Treatment/management/disease progression
The treatment of choice is radiotherapy. Local control is achieved in 90% of patients, with an accompanying fall in paraprotein level. The majority of patients do develop myeloma over time, with projected 5- and 10-year probabilities of 50% and 75% respectively. Magnetic resonance imaging (MRI) has revealed unsuspected bone lesions in approximately 30% of patients, and there is a suggestion that this technique may be able to distinguish patients who will progress to MM from patients with a more benign clinical course.44 Other potential prognostic markers include an abnormal serum free light chain ratio and the persistence of the serum monoclonal band for more than a year post radiotherapy.45,46 There is no definitive evidence that systemic treatment delays the onset of myeloma.
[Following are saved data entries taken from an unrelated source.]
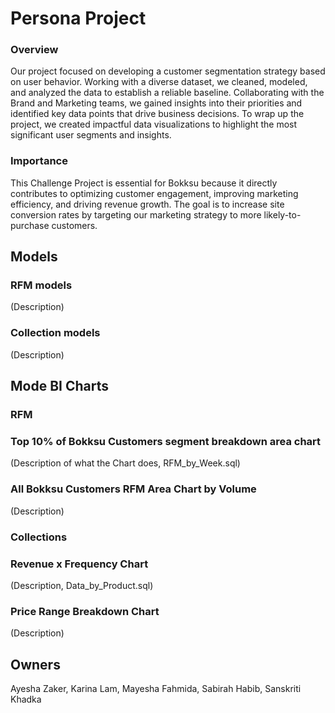 # Persona Project 
### Overview
Our project focused on developing a customer segmentation strategy based on user behavior. Working with a diverse dataset, we cleaned, modeled, and analyzed the data to establish a reliable baseline. Collaborating with the Brand and Marketing teams, we gained insights into their priorities and identified key data points that drive business decisions. To wrap up the project, we created impactful data visualizations to highlight the most significant user segments and insights.

### Importance
This Challenge Project is essential for Bokksu because it directly contributes to optimizing customer engagement, improving marketing efficiency, and driving revenue growth. The goal is to increase site conversion rates by targeting our marketing strategy to more likely-to-purchase customers.

## Models
### RFM models
(Description) <br /> 

### Collection models
(Description) <br /> 

## Mode BI Charts
### RFM
### Top 10% of Bokksu Customers segment breakdown area chart 

(Description of what the Chart does, RFM_by_Week.sql) <br /> 
### All Bokksu Customers RFM Area Chart by Volume
(Description) <br /> 

### Collections
### Revenue x Frequency Chart
(Description, Data_by_Product.sql) <br /> 

### Price Range Breakdown Chart
(Description) <br /> 

## Owners
Ayesha Zaker, Karina Lam, Mayesha Fahmida, Sabirah Habib, Sanskriti Khadka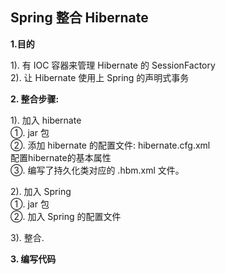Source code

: Spring 整合 Hibernate
-------------------

**1.目的**

1). 有 IOC 容器来管理 Hibernate 的 SessionFactory  
2). 让 Hibernate 使用上 Spring 的声明式事务


**2. 整合步骤:**

1). 加入 hibernate  
①. jar 包  
②. 添加 hibernate 的配置文件: hibernate.cfg.xml  
     配置hibernate的基本属性  
③. 编写了持久化类对应的 .hbm.xml 文件。   

2). 加入 Spring  
①. jar 包  
②. 加入 Spring 的配置文件  

3). 整合.

**3. 编写代码**


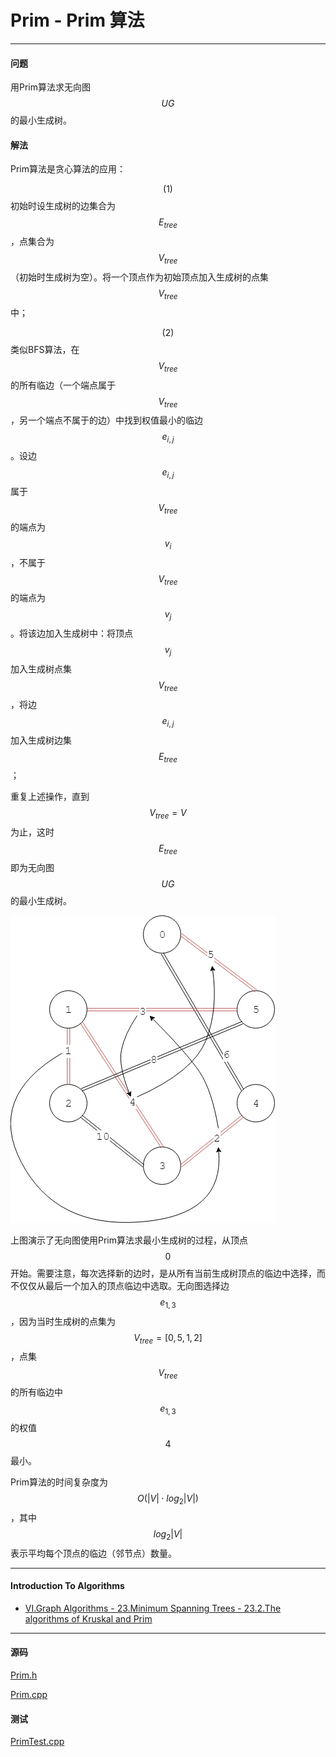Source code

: <script type="text/javascript" src="https://cdnjs.cloudflare.com/ajax/libs/mathjax/2.7.1/MathJax.js?config=TeX-AMS-MML_HTMLorMML"></script>

# Prim - Prim 算法

--------

#### 问题

用Prim算法求无向图$$ UG $$的最小生成树。

#### 解法

Prim算法是贪心算法的应用：

$$ (1) $$ 初始时设生成树的边集合为$$ E_{tree} $$，点集合为$$ V_{tree} $$（初始时生成树为空）。将一个顶点作为初始顶点加入生成树的点集$$ V_{tree} $$中；

$$ (2) $$ 类似BFS算法，在$$ V_{tree} $$的所有临边（一个端点属于$$ V_{tree} $$，另一个端点不属于的边）中找到权值最小的临边$$ e_{i,j} $$。设边$$ e_{i,j} $$属于$$ V_{tree} $$的端点为$$ v_i $$，不属于$$ V_{tree} $$的端点为$$ v_j $$。将该边加入生成树中：将顶点$$ v_j $$加入生成树点集$$ V_{tree} $$，将边$$ e_{i,j} $$加入生成树边集$$ E_{tree} $$；

重复上述操作，直到$$ V_{tree} = V $$为止，这时$$ E_{tree} $$即为无向图$$ UG $$的最小生成树。

![Kruskal1.png](../res/Kruskal1.png)

上图演示了无向图使用Prim算法求最小生成树的过程，从顶点$$ 0 $$开始。需要注意，每次选择新的边时，是从所有当前生成树顶点的临边中选择，而不仅仅从最后一个加入的顶点临边中选取。无向图选择边$$ e_{1,3} $$，因为当时生成树的点集为$$ V_{tree} = [0, 5, 1, 2] $$，点集$$ V_{tree} $$的所有临边中$$ e_{1,3} $$的权值$$ 4 $$最小。

Prim算法的时间复杂度为$$ O(|V| \cdot log_2 |V|) $$，其中$$ log_2 |V| $$表示平均每个顶点的临边（邻节点）数量。

--------

#### Introduction To Algorithms

* [VI.Graph Algorithms - 23.Minimum Spanning Trees - 23.2.The algorithms of Kruskal and Prim](https://mcdtu.files.wordpress.com/2017/03/introduction-to-algorithms-3rd-edition-sep-2010.pdf)

--------

#### 源码

[Prim.h](https://github.com/linrongbin16/Way-to-Algorithm/blob/master/src/GraphTheory/MinSpanningTree/Prim.h)

[Prim.cpp](https://github.com/linrongbin16/Way-to-Algorithm/blob/master/src/GraphTheory/MinSpanningTree/Prim.cpp)

#### 测试

[PrimTest.cpp](https://github.com/linrongbin16/Way-to-Algorithm/blob/master/src/GraphTheory/MinSpanningTree/PrimTest.cpp)

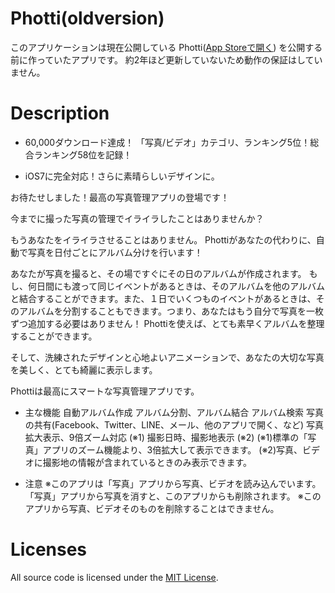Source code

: # Photti(oldversion)

このアプリケーションは現在公開している Photti([App Storeで開く](https://itunes.apple.com/jp/app/photti/id892657316?mt=8)) を公開する前に作っていたアプリです。
約2年ほど更新していないため動作の保証はしていません。

# Description

- 60,000ダウンロード達成！ 「写真/ビデオ」カテゴリ、ランキング5位！総合ランキング58位を記録！
* iOS7に完全対応！さらに素晴らしいデザインに。


お待たせしました！最高の写真管理アプリの登場です！


今までに撮った写真の管理でイライラしたことはありませんか？


もうあなたをイライラさせることはありません。
Phottiがあなたの代わりに、自動で写真を日付ごとにアルバム分けを行います！

あなたが写真を撮ると、その場ですぐにその日のアルバムが作成されます。
もし、何日間にも渡って同じイベントがあるときは、そのアルバムを他のアルバムと結合することができます。また、１日でいくつものイベントがあるときは、そのアルバムを分割することもできます。つまり、あなたはもう自分で写真を一枚ずつ追加する必要はありません！
Phottiを使えば、とても素早くアルバムを整理することができます。

そして、洗練されたデザインと心地よいアニメーションで、あなたの大切な写真を美しく、とても綺麗に表示します。


Phottiは最高にスマートな写真管理アプリです。
- 主な機能
自動アルバム作成
アルバム分割、アルバム結合
アルバム検索
写真の共有(Facebook、Twitter、LINE、メール、他のアプリで開く、など)
写真拡大表示、9倍ズーム対応 (※1)
撮影日時、撮影地表示 (※2)
(※1)標準の「写真」アプリのズーム機能より、3倍拡大して表示できます。
(※2)写真、ビデオに撮影地の情報が含まれているときのみ表示できます。


- 注意
※このアプリは「写真」アプリから写真、ビデオを読み込んでいます。「写真」アプリから写真を消すと、このアプリからも削除されます。
※このアプリから写真、ビデオそのものを削除することはできません。

# Licenses

All source code is licensed under the [MIT License](https://github.com/ifapmzadu6/Photti-oldversion/blob/master/LICENSE).
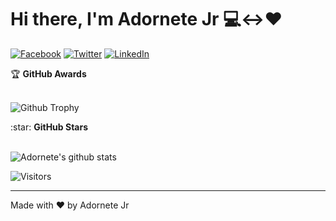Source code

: # Hi there, I'm Adornete Jr :computer:<->:heart:

<!--
I'm building a [transparent IT agency](https://cidcomp.com.br) and the project [Jornada Sênior](https://jornadasenior.com.br) to help young developers.
-->

[![Facebook](https://img.shields.io/badge/facebook-%231877F2.svg?&style=for-the-badge&logo=facebook&logoColor=white)](https://facebook.com/adornetejr) 
[![Twitter](https://img.shields.io/badge/twitter-%231DA1F2.svg?&style=for-the-badge&logo=twitter&logoColor=white)](https://twitter.com/adornetejr) 
[![LinkedIn](https://img.shields.io/badge/linkedin-%230077B5.svg?&style=for-the-badge&logo=linkedin&logoColor=white)](https://linkedin.com/in/adornetejr)

<!--
- :muscle: Currently running IT agency - https://cidcomp.com.br.
- :gift_heart: Co-author of multiple open source projects.
- :moneybag: Looking for new clients, [contact me](mailto:adorentejr@gmail.com) please or hire via [Upwork](https://upwork.com/fl/adornetejr).
-->

<summary>&#127942 <b>GitHub Awards</b></summary><br/>

![Github Trophy](https://github-profile-trophy.vercel.app/?username=adornetejr)

<summary>:star: <b>GitHub Stars</b></summary><br/>

![Adornete's github stats](https://github-readme-stats.vercel.app/api?username=adornetejr&show_icons=true&title_color=fff&icon_color=79ff97&text_color=9f9f9f&bg_color=151515)

![Visitors](https://visitor-badge.laobi.icu/badge?page_id=adornetejr)

---
Made with ❤️ by Adornete Jr


<!--
**adornetejr/adornetejr** is a ✨ _special_ ✨ repository because its `README.md` (this file) appears on your GitHub profile.

Here are some ideas to get you started:

- 🔭 I’m currently working on ...
- 🌱 I’m currently learning ...
- 👯 I’m looking to collaborate on ...
- 🤔 I’m looking for help with ...
- 💬 Ask me about ...
- 📫 How to reach me: ...
- 😄 Pronouns: ...
- ⚡ Fun fact: ...
-->
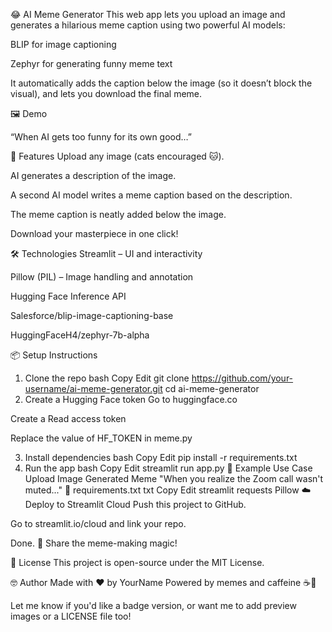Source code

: 😂 AI Meme Generator
This web app lets you upload an image and generates a hilarious meme caption using two powerful AI models:

BLIP for image captioning

Zephyr for generating funny meme text

It automatically adds the caption below the image (so it doesn’t block the visual), and lets you download the final meme.

🖼 Demo

“When AI gets too funny for its own good…”

🚀 Features
Upload any image (cats encouraged 🐱).

AI generates a description of the image.

A second AI model writes a meme caption based on the description.

The meme caption is neatly added below the image.

Download your masterpiece in one click!

🛠 Technologies
Streamlit – UI and interactivity

Pillow (PIL) – Image handling and annotation

Hugging Face Inference API

Salesforce/blip-image-captioning-base

HuggingFaceH4/zephyr-7b-alpha

📦 Setup Instructions
1. Clone the repo
bash
Copy
Edit
git clone https://github.com/your-username/ai-meme-generator.git
cd ai-meme-generator
2. Create a Hugging Face token
Go to huggingface.co

Create a Read access token

Replace the value of HF_TOKEN in meme.py

3. Install dependencies
bash
Copy
Edit
pip install -r requirements.txt
4. Run the app
bash
Copy
Edit
streamlit run app.py
🧠 Example Use Case
Upload Image	Generated Meme
"When you realize the Zoom call wasn't muted..."
📄 requirements.txt
txt
Copy
Edit
streamlit
requests
Pillow
☁️ Deploy to Streamlit Cloud
Push this project to GitHub.

Go to streamlit.io/cloud and link your repo.

Done. 🎉 Share the meme-making magic!

📝 License
This project is open-source under the MIT License.

🤓 Author
Made with ❤️ by YourName
Powered by memes and caffeine ☕💬

Let me know if you'd like a badge version, or want me to add preview images or a LICENSE file too!








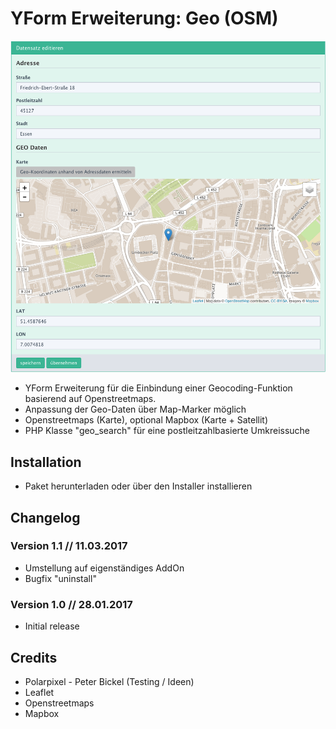 YForm Erweiterung: Geo (OSM)
=============

![Screenshot](https://raw.githubusercontent.com/FriendsOfREDAXO/yform_geo_osm/master/assets/preview.png)

* YForm Erweiterung für die Einbindung einer Geocoding-Funktion basierend auf Openstreetmaps.
* Anpassung der Geo-Daten über Map-Marker möglich
* Openstreetmaps (Karte), optional Mapbox (Karte + Satellit)
* PHP Klasse "geo_search" für eine postleitzahlbasierte Umkreissuche

Installation
-------

* Paket herunterladen oder über den Installer installieren


Changelog
-------

### Version 1.1 // 11.03.2017

* Umstellung auf eigenständiges AddOn
* Bugfix "uninstall"

### Version 1.0 // 28.01.2017

* Initial release

Credits
-------

* Polarpixel - Peter Bickel (Testing / Ideen)
* Leaflet
* Openstreetmaps
* Mapbox
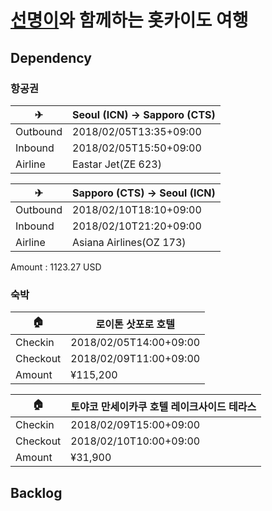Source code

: # [선명이](https://github.com/actumn)와 함께하는 홋카이도 여행

## Dependency
### 항공권

| ✈ | Seoul (ICN) -> Sapporo (CTS) |
|----------|------------------------|
| Outbound | 2018/02/05T13:35+09:00 |
| Inbound | 2018/02/05T15:50+09:00 |
| Airline | Eastar Jet(ZE 623) | 

| ✈ | Sapporo (CTS) -> Seoul (ICN) |
|----------|------------------------|
| Outbound | 2018/02/10T18:10+09:00 |
| Inbound | 2018/02/10T21:20+09:00 |
| Airline | Asiana Airlines(OZ 173) | 


Amount : 1123.27 USD

### 숙박

| 🏠 | 로이톤 삿포로 호텔 |
|----------|------------------------|
| Checkin | 2018/02/05T14:00+09:00 |
| Checkout | 2018/02/09T11:00+09:00 |
| Amount | ¥115,200 |

| 🏠 | 토야코 만세이카쿠 호텔 레이크사이드 테라스 |
|----------|------------------------|
| Checkin | 2018/02/09T15:00+09:00 |
| Checkout | 2018/02/10T10:00+09:00 |
| Amount | ¥31,900 |


## Backlog
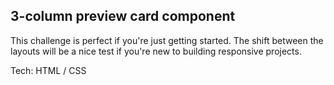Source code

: <h2>3-column preview card component</h2>
<p>This challenge is perfect if you're just getting started. The shift between the layouts will be a nice test if you're new to building responsive projects.</p>
<p>Tech: HTML / CSS</p>

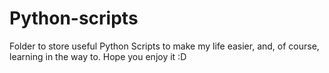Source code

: # Python-scripts
Folder to store useful Python Scripts to make my life easier, and, of course, learning in the way to. Hope you enjoy it :D

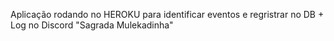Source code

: Aplicação rodando no HEROKU para identificar eventos e regristrar no DB + Log no Discord "Sagrada Mulekadinha"
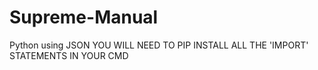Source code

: # Supreme-Manual
Python using JSON
YOU WILL NEED TO PIP INSTALL ALL THE 'IMPORT' STATEMENTS IN YOUR CMD
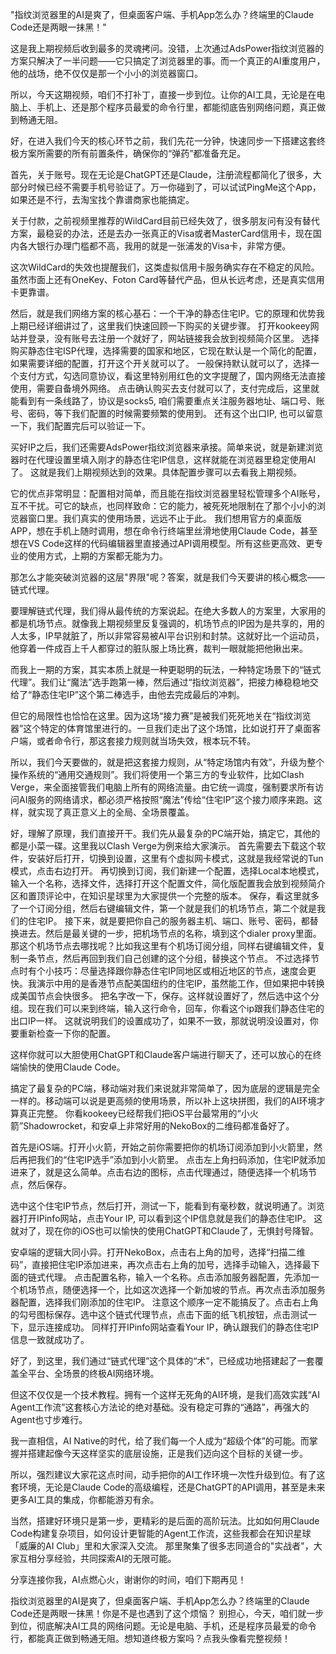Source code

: "指纹浏览器里的AI是爽了，但桌面客户端、手机App怎么办？终端里的Claude Code还是两眼一抹黑！"

这是我上期视频后收到最多的灵魂拷问。没错，上次通过AdsPower指纹浏览器的方案只解决了一半问题——它只搞定了浏览器里的事。而一个真正的AI重度用户，他的战场，绝不仅仅是那一个小小的浏览器窗口。

所以，今天这期视频，咱们不打补丁，直接一步到位。让你的AI工具，无论是在电脑上、手机上、还是那个程序员最爱的命令行里，都能彻底告别网络问题，真正做到畅通无阻。

好，在进入我们今天的核心环节之前，我们先花一分钟，快速同步一下搭建这套终极方案所需要的所有前置条件，确保你的“弹药”都准备充足。

首先，关于账号。现在无论是ChatGPT还是Claude，注册流程都简化了很多，大部分时候已经不需要手机号验证了。万一你碰到了，可以试试PingMe这个App，如果还是不行，去淘宝找个靠谱商家也能搞定。

关于付款，之前视频里推荐的WildCard目前已经失效了，很多朋友问有没有替代方案，最稳妥的办法，还是去办一张真正的Visa或者MasterCard信用卡，现在国内各大银行办理门槛都不高，我用的就是一张浦发的Visa卡，非常方便。

这次WildCard的失效也提醒我们，这类虚拟信用卡服务确实存在不稳定的风险。虽然市面上还有OneKey、Foton Card等替代产品，但从长远考虑，还是真实信用卡更靠谱。

然后，就是我们网络方案的核心基石：一个干净的静态住宅IP。它的原理和优势我上期已经详细讲过了，这里我们快速回顾一下购买的关键步骤。
打开kookeey网站并登录，没有账号去注册一个就好了，网站链接我会放到视频简介区里。
选择购买静态住宅ISP代理，选择需要的国家和地区，它现在默认是一个简化的配置，如果需要详细的配置，打开这个开关就可以了。
一般保持默认就可以了，选择一个支付方式，勾选同意协议，看这里特别用红色的文字提醒了，国内网络无法直接使用，需要自备境外网络。
点击确认购买去支付就可以了，支付完成后，这里就能看到有一条线路了，协议是socks5, 咱们需要重点关注服务器地址、端口号、账号、密码，等下我们配置的时候需要频繁的使用到。
还有这个出口IP, 也可以留意一下，我们配置完后可以验证一下。

买好IP之后，我们还需要AdsPower指纹浏览器来承接。简单来说，就是新建浏览器时在代理设置里填入刚才的静态住宅IP信息，这样就能在浏览器里稳定使用AI了。
这就是我们上期视频达到的效果。具体配置步骤可以去看我上期视频。

它的优点非常明显：配置相对简单，而且能在指纹浏览器里轻松管理多个AI账号，互不干扰。可它的缺点，也同样致命：它的能力，被死死地限制在了那个小小的浏览器窗口里。我们真实的使用场景，远远不止于此。
我们想用官方的桌面版APP，想在手机上随时调用，想在命令行终端里丝滑地使用Claude Code，甚至想在VS Code这样的代码编辑器里直接通过API调用模型。所有这些更高效、更专业的使用方式，上期的方案都无能为力。

那怎么才能突破浏览器的这层"界限"呢？答案，就是我们今天要讲的核心概念——链式代理。

要理解链式代理，我们得从最传统的方案说起。在绝大多数人的方案里，大家用的都是机场节点。就像我上期视频里反复强调的，机场节点的IP因为是共享的，用的人太多，IP早就脏了，所以非常容易被AI平台识别和封禁。这就好比一个运动员，他穿着一件成百上千人都穿过的脏队服上场比赛，裁判一眼就能把他揪出来。

而我上一期的方案，其实本质上就是一种更聪明的玩法，一种特定场景下的“链式代理”。我们让“魔法”选手跑第一棒，然后通过“指纹浏览器”，把接力棒稳稳地交给了“静态住宅IP”这个第二棒选手，由他去完成最后的冲刺。

但它的局限性也恰恰在这里。因为这场“接力赛”是被我们死死地关在“指纹浏览器”这个特定的体育馆里进行的。一旦我们走出了这个场馆，比如说打开了桌面客户端，或者命令行，那这套接力规则就当场失效，根本玩不转。

所以，我们今天要做的，就是把这套接力规则，从“特定场馆内有效”，升级为整个操作系统的“通用交通规则”。我们将使用一个第三方的专业软件，比如Clash Verge，来全面接管我们电脑上所有的网络流量。由它统一调度，强制要求所有访问AI服务的网络请求，都必须严格按照“魔法”传给“住宅IP”这个接力顺序来跑。这样，就实现了真正意义上的全局、全场景覆盖。

好，理解了原理，我们直接开干。我们先从最复杂的PC端开始，搞定它，其他的都是小菜一碟。这里我以Clash Verge为例来给大家演示。
首先需要去下载这个软件，安装好后打开，切换到设置，这里有个虚拟网卡模式，这就是我经常说的Tun模式，点击右边打开。
再切换到订阅，我们新建一个配置，选择Local本地模式，输入一个名称，选择文件，选择打开这个配置文件，简化版配置我会放到视频简介区和置顶评论中，在知识星球里为大家提供一个完整的版本。
保存，看这里就多了一个订阅分组，然后右键编辑文件，第一个就是我们的机场节点，第二个就是我们的住宅IP。
接下来，就是要把你自己的服务器主机、端口、账号、密码，都替换进去。然后是最关键的一步，把机场节点的名称，填到这个dialer proxy里面。
那这个机场节点去哪找呢？比如我这里有个机场订阅分组，同样右键编辑文件，复制一条节点，然后再回到我们自己创建的这个分组，替换这个节点。
不过选择节点时有个小技巧：尽量选择跟你静态住宅IP同地区或相近地区的节点，速度会更快。我演示中用的是香港节点配美国纽约的住宅IP，虽然能工作，但如果把中转换成美国节点会快很多。
把名字改一下，保存。这样就设置好了，然后选中这个分组。现在我们可以来到终端，输入这行命令，回车，你看这个ip跟我们静态住宅的出口IP一样。
这就说明我们的设置成功了，如果不一致，那就说明没设置对，你要重新检查一下你的配置。

这样你就可以大胆使用ChatGPT和Claude客户端进行聊天了，还可以放心的在终端愉快的使用Claude Code。

搞定了最复杂的PC端，移动端对我们来说就非常简单了，因为底层的逻辑是完全一样的。移动端可以说是更高频的使用场景，所以补上这块拼图，我们的AI环境才算真正完整。
你看kookeey已经帮我们把iOS平台最常用的“小火箭”Shadowrocket，和安卓上非常好用的NekoBox的二维码都准备好了。

首先是iOS端。打开小火箭，开始之前你需要把你的机场订阅添加到小火箭里，然后再把我们的“住宅IP选手”添加到小火箭里。
点击左上角扫码添加，住宅IP就添加进来了，就是这么简单。点击右边的图标，点击代理通过，随便选择一个机场节点，然后保存。


选中这个住宅IP节点，然后打开，测试一下，能看到有毫秒数，就说明通了。浏览器打开IPinfo网站，点击Your IP, 可以看到这个IP信息就是我们的静态住宅IP。
这就对了，现在你的iOS也可以愉快的使用ChatGPT和Claude了，无惧封号降智。

安卓端的逻辑大同小异。打开NekoBox，点击右上角的加号，选择“扫描二维码”，直接把住宅IP添加进来，再次点击右上角的加号，选择手动输入，选择最下面的链式代理。
点击配置名称，输入一个名称。点击添加服务器配置，先添加一个机场节点，随便选择一个，比如这次选择一个新加坡的节点。再次点击添加服务器配置，选择我们刚添加的住宅IP。
注意这个顺序一定不能搞反了。点击右上角的勾号图标保存。选中这个链式代理节点，点击下面的纸飞机按钮，点击测试一下，显示连接成功。
同样打开IPinfo网站查看Your IP，确认跟我们的静态住宅IP信息一致就成功了。 

好了，到这里，我们通过“链式代理”这个具体的“术”，已经成功地搭建起了一套覆盖全平台、全场景的终极AI网络环境。

但这不仅仅是一个技术教程。拥有一个这样无死角的AI环境，是我们高效实践“AI Agent工作流”这套核心方法论的绝对基础。没有稳定可靠的“通路”，再强大的Agent也寸步难行。

我一直相信，AI Native的时代，给了我们每一个人成为“超级个体”的可能。而掌握并搭建起像今天这样坚实的底层设施，正是我们迈向这个目标的关键一步。

所以，强烈建议大家花这点时间，动手把你的AI工作环境一次性升级到位。有了这套环境，无论是Claude Code的高级编程，还是ChatGPT的API调用，甚至是未来更多AI工具的集成，你都能游刃有余。

当然，搭建好环境只是第一步，更精彩的是后面的高阶玩法。比如如何用Claude Code构建复杂项目，如何设计更智能的Agent工作流，这些我都会在知识星球「威廉的AI Club」里和大家深入交流。
那里聚集了很多志同道合的"实战者"，大家互相分享经验，共同探索AI的无限可能。

分享连接你我，AI点燃心火，谢谢你的时间，咱们下期再见！

指纹浏览器里的AI是爽了，但桌面客户端、手机App怎么办？终端里的Claude Code还是两眼一抹黑！你是不是也遇到了这个烦恼？
别担心，今天，咱们就一步到位，彻底解决AI工具的网络问题。无论是电脑、手机，还是程序员最爱的命令行，都能真正做到畅通无阻。想知道终极方案吗？点我头像看完整视频！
Extramedullary plasmacytoma
Clinical features
Isolated extramedullary plasmacytoma may also occur.1,47,48 Over 80% of lesions are in the upper respiratory tract and present with epistaxis, nasal discharge, hoarseness or sore throat. Lesions may also occur in the gastrointestinal tract, thyroid, thymus and skin (Fig. 30.10A, B). Twenty-five per cent of patients will have a monoclonal protein present in the serum or urine. It is important to distinguish patients with solitary extramedullary plasmacytoma from patients with soft tissue spread of advanced myeloma due to differences in the clinical disease course.
POEMS syndrome
The acronym polyneuropathy (P), organomegaly (O), endocrinopathy (E), M-protein (M) and skin changes (S) describes a syndrome associated with plasma cell disorders, particularly but not exclusively osteosclerotic myeloma.1,49,50 Although extremely rare, it is most frequently reported in Japanese males. A monoclonal protein is demonstrable in the plasma or urine in 75% of patients, usually of IgAl isotype. Clinical features include a demyelinating and axonal mixed neuropathy (more motor than sensory); hepatomegaly, splenomegaly and lymphadenopathy; diabetes mellitus, primary gonadal failure, hypothyroidism and Addison’s disease; and skin hyperpigmentation, thickening and hypertrichosis. Sixty per cent of patients will have pathologic changes consistent with multiple myeloma, although the extent of BM infiltration by plasma cells may be low. The increase in PC is usually associated with osteosclerosis. Lymph node involvement is common, and pathologic features resemble the hyaline-vascular variant of Castleman’s disease with follicular hyperplasia, vascular proliferation and an interfollicular infiltration of lymphocytes, plasma cells and immunoblasts. The pathogenesis is not well understood but the overproduction of VEGF secreted by PC is likely to be responsible for the characteristic symptoms. The median survival depends on the pattern of organ involvement and ranges from 2 to 10 years. Treatment is of the underlying plasma cell disorder.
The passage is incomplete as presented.